Lulu beijou a boa velha, e ficou ainda mais ansiosa que o tio por ouvir o resto da exposição. O padre fez sinal à sobrinha que se retirasse; não o consentiu D. Emiliana.

 

— Oh! ela pode ficar aqui! Não vou dizer nada que ela não deva ouvir.

 

— O que eu desejava saber antes de tudo, padre-mestre, é se tem feito alguma coisa para que o meu Pedro tome ordens.

 

— Bom. Tenho, decerto... E que mais ?

 

— E se é ainda intenção casar este anjinho com o senhor Alexandre... Alexandre, creio que é o nome dele?

 

— Mas... não sei a que propósito...

 

— A propósito de que estive hoje de manhã com o futuro esposo e o futuro padre, e ambos me pediram que interviesse por eles, de maneira que não houvesse demora nem no casamento nem na entrada no seminário.

 

— Nenhuma demora, D. Emiliana, disse o padre; é o meu maior desejo.
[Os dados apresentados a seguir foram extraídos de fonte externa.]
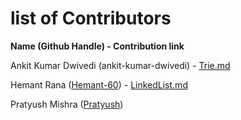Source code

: # list of Contributors

**Name (Github Handle) - 
Contribution link**

Ankit Kumar Dwivedi (ankit-kumar-dwivedi) - 
[Trie.md](https://github.com/ankit-kumar-dwivedi/howstuffwork/blob/master/How%20stuff%20work%20-%20data%20structure/Trie.md)

Hemant Rana (<a href="https://github.com/Hemant-60">Hemant-60</a>) -
[LinkedList.md](https://github.com/ankit-kumar-dwivedi/howstuffwork/blob/master/How%20stuff%20work%20-%20data%20structure/LinkedList.md)

Pratyush Mishra (<a href="https://github.com/Pratyush2703">Pratyush</a>)
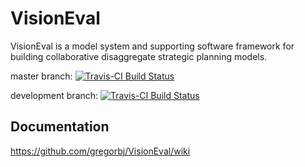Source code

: 
# VisionEval

VisionEval is a model system and supporting software framework for building collaborative disaggregate strategic planning models.  

master branch: [![Travis-CI Build Status](https://travis-ci.org/visioneval/VisionEval-Dev.svg?branch=master)](https://travis-ci.org/visioneval/VisionEval-Dev)

development branch: [![Travis-CI Build Status](https://travis-ci.org/gregorbj/VisionEval.svg?branch=develop)](https://travis-ci.org/visioneval/VisionEval-Dev)

## Documentation

https://github.com/gregorbj/VisionEval/wiki
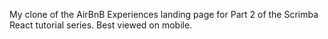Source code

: My clone of the AirBnB Experiences landing page for Part 2 of the Scrimba React tutorial series. Best viewed on mobile.
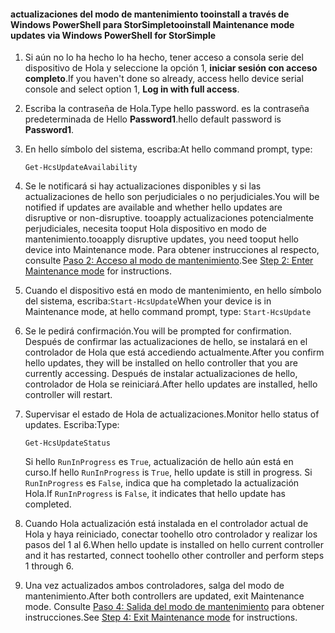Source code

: <!--author=SharS last changed: 9/17/15-->

#### <a name="tooinstall-maintenance-mode-updates-via-windows-powershell-for-storsimple"></a><span data-ttu-id="423f8-101">actualizaciones del modo de mantenimiento tooinstall a través de Windows PowerShell para StorSimple</span><span class="sxs-lookup"><span data-stu-id="423f8-101">tooinstall Maintenance mode updates via Windows PowerShell for StorSimple</span></span>
1. <span data-ttu-id="423f8-102">Si aún no lo ha hecho lo ha hecho, tener acceso a consola serie del dispositivo de Hola y seleccione la opción 1, **iniciar sesión con acceso completo**.</span><span class="sxs-lookup"><span data-stu-id="423f8-102">If you haven't done so already, access hello device serial console and select option 1, **Log in with full access**.</span></span> 
2. <span data-ttu-id="423f8-103">Escriba la contraseña de Hola.</span><span class="sxs-lookup"><span data-stu-id="423f8-103">Type hello password.</span></span> <span data-ttu-id="423f8-104">es la contraseña predeterminada de Hello **Password1**.</span><span class="sxs-lookup"><span data-stu-id="423f8-104">hello default password is **Password1**.</span></span>
3. <span data-ttu-id="423f8-105">En hello símbolo del sistema, escriba:</span><span class="sxs-lookup"><span data-stu-id="423f8-105">At hello command prompt, type:</span></span>
   
     `Get-HcsUpdateAvailability` 
4. <span data-ttu-id="423f8-106">Se le notificará si hay actualizaciones disponibles y si las actualizaciones de hello son perjudiciales o no perjudiciales.</span><span class="sxs-lookup"><span data-stu-id="423f8-106">You will be notified if updates are available and whether hello updates are disruptive or non-disruptive.</span></span> <span data-ttu-id="423f8-107">tooapply actualizaciones potencialmente perjudiciales, necesita tooput Hola dispositivo en modo de mantenimiento.</span><span class="sxs-lookup"><span data-stu-id="423f8-107">tooapply disruptive updates, you need tooput hello device into Maintenance mode.</span></span> <span data-ttu-id="423f8-108">Para obtener instrucciones al respecto, consulte [Paso 2: Acceso al modo de mantenimiento](../articles/storsimple/storsimple-update-device.md#step2).</span><span class="sxs-lookup"><span data-stu-id="423f8-108">See [Step 2: Enter Maintenance mode](../articles/storsimple/storsimple-update-device.md#step2) for instructions.</span></span>
5. <span data-ttu-id="423f8-109">Cuando el dispositivo está en modo de mantenimiento, en hello símbolo del sistema, escriba:`Start-HcsUpdate`</span><span class="sxs-lookup"><span data-stu-id="423f8-109">When your device is in Maintenance mode, at hello command prompt, type: `Start-HcsUpdate`</span></span>
6. <span data-ttu-id="423f8-110">Se le pedirá confirmación.</span><span class="sxs-lookup"><span data-stu-id="423f8-110">You will be prompted for confirmation.</span></span> <span data-ttu-id="423f8-111">Después de confirmar las actualizaciones de hello, se instalará en el controlador de Hola que está accediendo actualmente.</span><span class="sxs-lookup"><span data-stu-id="423f8-111">After you confirm hello updates, they will be installed on hello controller that you are currently accessing.</span></span> <span data-ttu-id="423f8-112">Después de instalar actualizaciones de hello, controlador de Hola se reiniciará.</span><span class="sxs-lookup"><span data-stu-id="423f8-112">After hello updates are installed, hello controller will restart.</span></span> 
7. <span data-ttu-id="423f8-113">Supervisar el estado de Hola de actualizaciones.</span><span class="sxs-lookup"><span data-stu-id="423f8-113">Monitor hello status of updates.</span></span> <span data-ttu-id="423f8-114">Escriba:</span><span class="sxs-lookup"><span data-stu-id="423f8-114">Type:</span></span>
   
    `Get-HcsUpdateStatus`
   
    <span data-ttu-id="423f8-115">Si hello `RunInProgress` es `True`, actualización de hello aún está en curso.</span><span class="sxs-lookup"><span data-stu-id="423f8-115">If hello `RunInProgress` is `True`, hello update is still in progress.</span></span> <span data-ttu-id="423f8-116">Si `RunInProgress` es `False`, indica que ha completado la actualización Hola.</span><span class="sxs-lookup"><span data-stu-id="423f8-116">If `RunInProgress` is `False`, it indicates that hello update has completed.</span></span>  
8. <span data-ttu-id="423f8-117">Cuando Hola actualización está instalada en el controlador actual de Hola y haya reiniciado, conectar toohello otro controlador y realizar los pasos del 1 al 6.</span><span class="sxs-lookup"><span data-stu-id="423f8-117">When hello update is installed on hello current controller and it has restarted, connect toohello other controller and perform steps 1 through 6.</span></span>
9. <span data-ttu-id="423f8-118">Una vez actualizados ambos controladores, salga del modo de mantenimiento.</span><span class="sxs-lookup"><span data-stu-id="423f8-118">After both controllers are updated, exit Maintenance mode.</span></span> <span data-ttu-id="423f8-119">Consulte [Paso 4: Salida del modo de mantenimiento](../articles/storsimple/storsimple-update-device.md#step4) para obtener instrucciones.</span><span class="sxs-lookup"><span data-stu-id="423f8-119">See [Step 4: Exit Maintenance mode](../articles/storsimple/storsimple-update-device.md#step4) for instructions.</span></span>


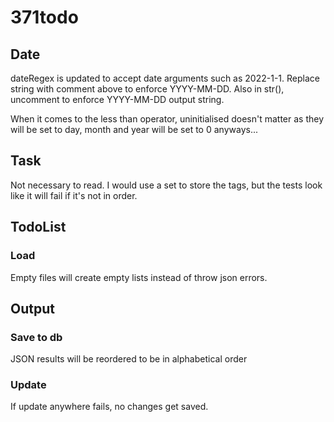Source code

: # 371todo

## Date
dateRegex is updated to accept date arguments such as 2022-1-1. Replace string with comment above to enforce YYYY-MM-DD. Also in str(), uncomment to enforce YYYY-MM-DD output string.

When it comes to the less than operator, uninitialised doesn't matter as they will be set to day, month and year will be set to 0 anyways...

## Task
Not necessary to read. I would use a set to store the tags, but the tests look like it will fail if it's not in order.

## TodoList
### Load
Empty files will create empty lists instead of throw json errors.

## Output
### Save to db
JSON results will be reordered to be in alphabetical order

### Update
If update anywhere fails, no changes get saved.
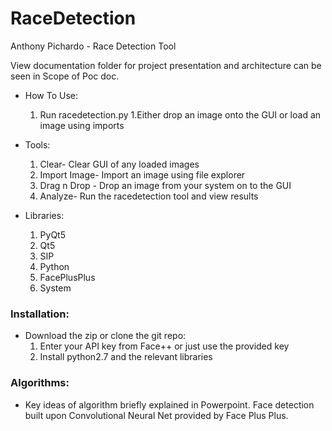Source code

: # RaceDetection
Anthony Pichardo - Race Detection Tool

View documentation folder for project presentation and architecture can be seen in Scope of Poc doc.

* How To Use:
  1. Run racedetection.py
  1.Either drop an image onto the GUI or load an image using imports

* Tools:
  1. Clear- Clear GUI of any loaded images
  1. Import Image- Import an image using file explorer
  1. Drag n Drop - Drop an image from your system on to the GUI
  1. Analyze- Run the racedetection tool and view results

* Libraries:
  1. PyQt5
  1. Qt5
  1. SIP
  1. Python
  1. FacePlusPlus
  1. System

### Installation:
* Download the zip or clone the git repo:
  1. Enter your API key from Face++ or just use the provided key
  1. Install python2.7 and the relevant libraries

### Algorithms:
  * Key ideas of algorithm briefly explained in Powerpoint. Face detection built upon Convolutional Neural Net provided by Face Plus Plus.
  
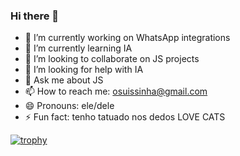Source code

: ### Hi there 👋

<!--
**suissa/suissa** is a ✨ _special_ ✨ repository because its `README.md` (this file) appears on your GitHub profile.

Here are some ideas to get you started:

-->
- 🔭 I’m currently working on WhatsApp integrations
- 🌱 I’m currently learning IA
- 👯 I’m looking to collaborate on JS projects
- 🤔 I’m looking for help with IA
- 💬 Ask me about JS
- 📫 How to reach me: osuissinha@gmail.com
- 😄 Pronouns: ele/dele
- ⚡ Fun fact: tenho tatuado nos dedos LOVE CATS

[![trophy](https://github-profile-trophy.vercel.app/?username=suissa)](https://github.com/ryo-ma/github-profile-trophy)
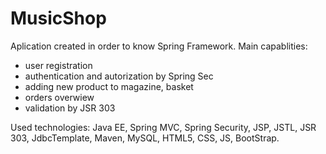
# MusicShop
Aplication created in order to know Spring Framework.
Main capablities:
  - user registration 
  - authentication and autorization by Spring Sec
  - adding new product to magazine, basket
  - orders overwiew
  - validation by JSR 303
  
Used technologies: Java EE, Spring MVC, Spring Security, JSP, JSTL, JSR 303, JdbcTemplate, Maven, MySQL, HTML5, CSS, JS, BootStrap.

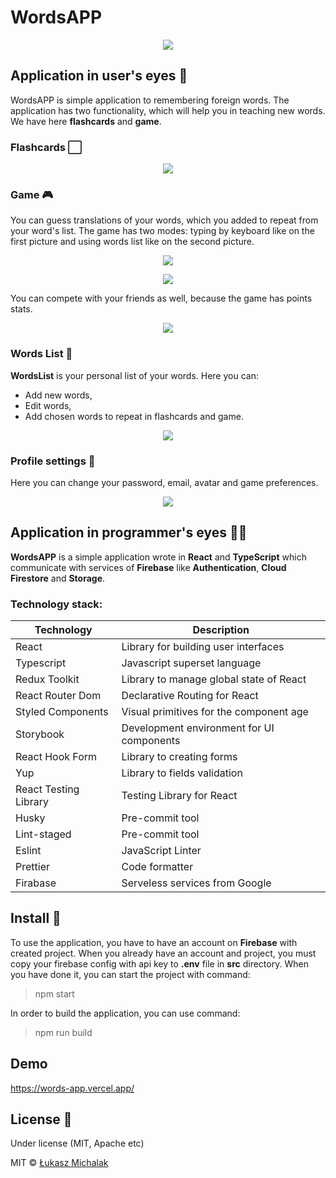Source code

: # WordsAPP

<p align="center">
<img src="https://i.imgur.com/DOCBw0C.png">
</p>

## Application in user's eyes 🧑

WordsAPP is simple application to remembering foreign words. The application has two functionality, which will help you in teaching new words. We have here **flashcards** and **game**.

### Flashcards ⬜

<p align="center">
<img src="https://media.giphy.com/media/om3TOfpH4vXYT02NIU/giphy.gif">
</p>

### Game 🎮

You can guess translations of your words, which you added to repeat from your word's list. The game has two modes: typing by keyboard like on the first picture and using words list like on the second picture.

<p align="center">
<img src="https://media.giphy.com/media/pVdWZQkU3MY9RTMp0Q/giphy.gif">
</p>
<p align="center">
<img src="https://media.giphy.com/media/FE5CdPdUZ1CPbB6tz5/giphy.gif">
</p>
You can compete with your friends as well, because the game has points stats.
<p align="center">
<img src="https://i.imgur.com/Pnl3Mr7.jpg">
</p>

### Words List 📘

**WordsList** is your personal list of your words. Here you can:

- Add new words,
- Edit words,
- Add chosen words to repeat in flashcards and game.
<p align="center">
<img src="https://i.imgur.com/rpbpcq3.jpg">
</p>

### Profile settings 🔧

Here you can change your password, email, avatar and game preferences.

<p align="center">
<img src="https://i.imgur.com/UxuhDOS.jpg">
</p>

## Application in programmer's eyes 👨‍💻

**WordsAPP** is a simple application wrote in **React** and **TypeScript** which communicate with services of **Firebase** like **Authentication**, **Cloud Firestore** and **Storage**.

### Technology stack:

| Technology            | Description                               |
| --------------------- | ----------------------------------------- |
| React                 | Library for building user interfaces      |
| Typescript            | Javascript superset language              |
| Redux Toolkit         | Library to manage global state of React   |
| React Router Dom      | Declarative Routing for React             |
| Styled Components     | Visual primitives for the component age   |
| Storybook             | Development environment for UI components |
| React Hook Form       | Library to creating forms                 |
| Yup                   | Library to fields validation              |
| React Testing Library | Testing Library for React                 |
| Husky                 | Pre\-commit tool                          |
| Lint\-staged          | Pre\-commit tool                          |
| Eslint                | JavaScript Linter                         |
| Prettier              | Code formatter                            |`
| Firabase              | Serveless services from Google            |

## Install 💾

To use the application, you have to have an account on **Firebase** with created project. When you already have an account and project, you must copy your firebase config with api key to **.env** file in **src** directory. When you have done it, you can start the project with command:

> npm start

In order to build the application, you can use command:

> npm run build

## Demo

https://words-app.vercel.app/

## License 📝

Under license (MIT, Apache etc)

MIT © [Łukasz Michalak](https://github.com/ilukaszm)
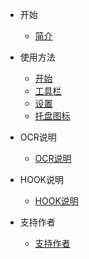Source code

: - 开始

  - [简介](README.md) 

- 使用方法
  - [开始](start.md)
  - [工具栏](toolbar.md) 
  - [设置](settings.md) 
  - [托盘图标](trayicon.md) 

- OCR说明
  - [OCR说明](ocrsetsumei.md) 

- HOOK说明
  - [HOOK说明](hooksetsumei.md) 
  
- 支持作者
  - [支持作者](support.md) 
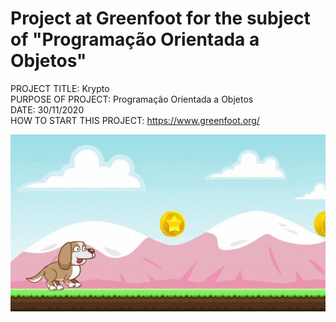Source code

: # Project at Greenfoot for the subject of "Programação Orientada a Objetos"

PROJECT TITLE: Krypto<br/>
PURPOSE OF PROJECT: Programação Orientada a Objetos<br/>
DATE: 30/11/2020<br/>
HOW TO START THIS PROJECT: https://www.greenfoot.org/<br/>

<p align="center">
  <img src="KryptoGame.gif" alt="animated" />
</p>
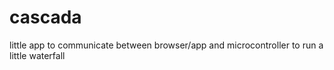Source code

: cascada
=======

little app to communicate between browser/app and microcontroller to run a little waterfall
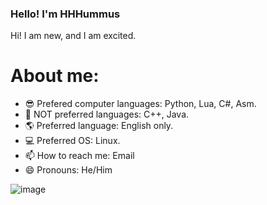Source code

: ### Hello! I'm HHHummus

Hi! I am new, and I am excited.


# About me:

- 😎 Prefered computer languages: Python, Lua, C#, Asm.
- 🤨 NOT preferred languages: C++, Java.
- 🌎 Preferred language: English only.
- 💻 Preferred OS: Linux.
- 📫 How to reach me: Email
- 😄 Pronouns: He/Him

![image](https://cdn.osxdaily.com/wp-content/uploads/2018/03/party-parrot-terminal.mov.gif)

<!--
**HHHummus/HHHUmmus** is a ✨ _special_ ✨ repository because its `README.md` (this file) appears on your GitHub profile.

Here are some ideas to get you started:

- 🔭 I’m currently working on ...
- 🌱 I’m currently learning ...
- 👯 I’m looking to collaborate on ...
- 🤔 I’m looking for help with ...
- 💬 Ask me about ...
- 📫 How to reach me: ...
- 😄 Pronouns: ...
- ⚡ Fun fact: ...
-->
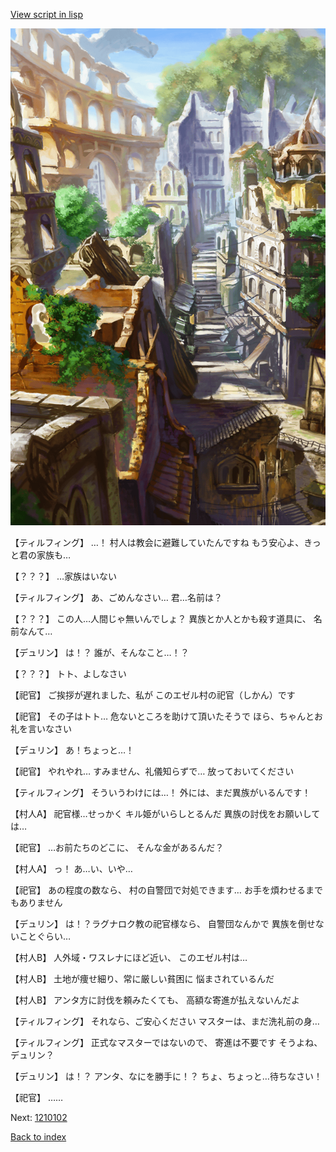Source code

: [View script in lisp](../scripts/1210101.txt)

![ghost_town.png](../images/backgrounds/ghost_town.png)

【ティルフィング】
…！
村人は教会に避難していたんですね
もう安心よ、きっと君の家族も…

【？？？】
…家族はいない

【ティルフィング】
あ、ごめんなさい…
君…名前は？

【？？？】
この人…人間じゃ無いんでしょ？
異族とか人とかも殺す道具に、
名前なんて…

【デュリン】
は！？
誰が、そんなこと…！？

【？？？】
トト、よしなさい

【祀官】
ご挨拶が遅れました、私が
このエゼル村の祀官（しかん）です

【祀官】
その子はトト…
危ないところを助けて頂いたそうで
ほら、ちゃんとお礼を言いなさい

【デュリン】
あ！ちょっと…！

【祀官】
やれやれ…
すみません、礼儀知らずで…
放っておいてください

【ティルフィング】
そういうわけには…！
外には、まだ異族がいるんです！

【村人A】
祀官様…せっかく
キル姫がいらしとるんだ
異族の討伐をお願いしては…

【祀官】
…お前たちのどこに、
そんな金があるんだ？

【村人A】
っ！
あ…い、いや…

【祀官】
あの程度の数なら、
村の自警団で対処できます…
お手を煩わせるまでもありません

【デュリン】
は！？ラグナロク教の祀官様なら、
自警団なんかで
異族を倒せないことぐらい…

【村人B】
人外域・ワスレナにほど近い、
このエゼル村は…

【村人B】
土地が痩せ細り、常に厳しい貧困に
悩まされているんだ

【村人B】
アンタ方に討伐を頼みたくても、
高額な寄進が払えないんだよ

【ティルフィング】
それなら、ご安心ください
マスターは、まだ洗礼前の身…

【ティルフィング】
正式なマスターではないので、
寄進は不要です
そうよね、デュリン？

【デュリン】
は！？
アンタ、なにを勝手に！？
ちょ、ちょっと…待ちなさい！

【祀官】
……

Next: [1210102](1210102.md)

[Back to index](index.md)
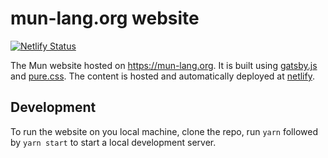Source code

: # mun-lang.org website

[![Netlify Status](https://api.netlify.com/api/v1/badges/a52c9a69-6bc8-445e-b7fa-d17ab08cb7a3/deploy-status)](https://app.netlify.com/sites/mun-lang/deploys)

The Mun website hosted on https://mun-lang.org. It is built using [gatsby.js](https://www.gatsbyjs.org/) and [pure.css](https://purecss.io/). The content is hosted and automatically deployed at [netlify](https://netlify.com/).

## Development

To run the website on you local machine, clone the repo, run `yarn` followed by `yarn start` to start a local development server.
Acho até esquisito que, por uma coisa tão simples...

 

— É menos simples do que parece.

 

— Ah!

 

— Menos simples, porque eles oferecem uma condição.

 

— Uma condição?

 

— Sim, reverendíssimo; ambos estão prontos a satisfazer os seus desejos, com a condição de que os há de trocar, passando o marido a ser padre, e o padre a ser marido.

 

O dono da casa deu um pulo na cadeira. D. Emiliana assustou-se vendo o gesto, mas voltou logo os olhos para a moça, cujo olhar, radiante de prazer, mostrou à boa velha a excelente impressão que lhe fazia a notícia. Lulu beijou a mão de D. Emiliana, e este simples gesto revelara ao tio o estado do seu coração. O padre esteve algum tempo calado. Depois sorriu e disse:

 

— De maneira que tive a perspicácia de enganar-me até hoje; e ia fazer, sem consciência, um mau padre e um mau marido.

 

— Justamente, disse D. Emiliana.

 

— E cuidava ter-lhes adivinhado a vocação! Sempre lhe direi contudo que são dois velhaquetes os rapazes... Mas não importa; terei o padre e o esposo de Lulu, e direi a Deus como Salomão: "Duas coisas te pedi; não mas negues antes que morra!".

 

Não lhas negou Deus; o esposo e o padre foram exemplares; um está cônego; o outro trata de fazer o filho ministro de Estado. É possível que, a fazer as coisas como as queria o padre Sá, não houvesse nem cônego, nem ministro.

 

Segredo de vocação.

 

Mas que tem com esta história o título que lhe pus? Tudo; são umas vinte páginas para encher tempo. Em falta de coisa melhor, lê-se isto, e dorme-se.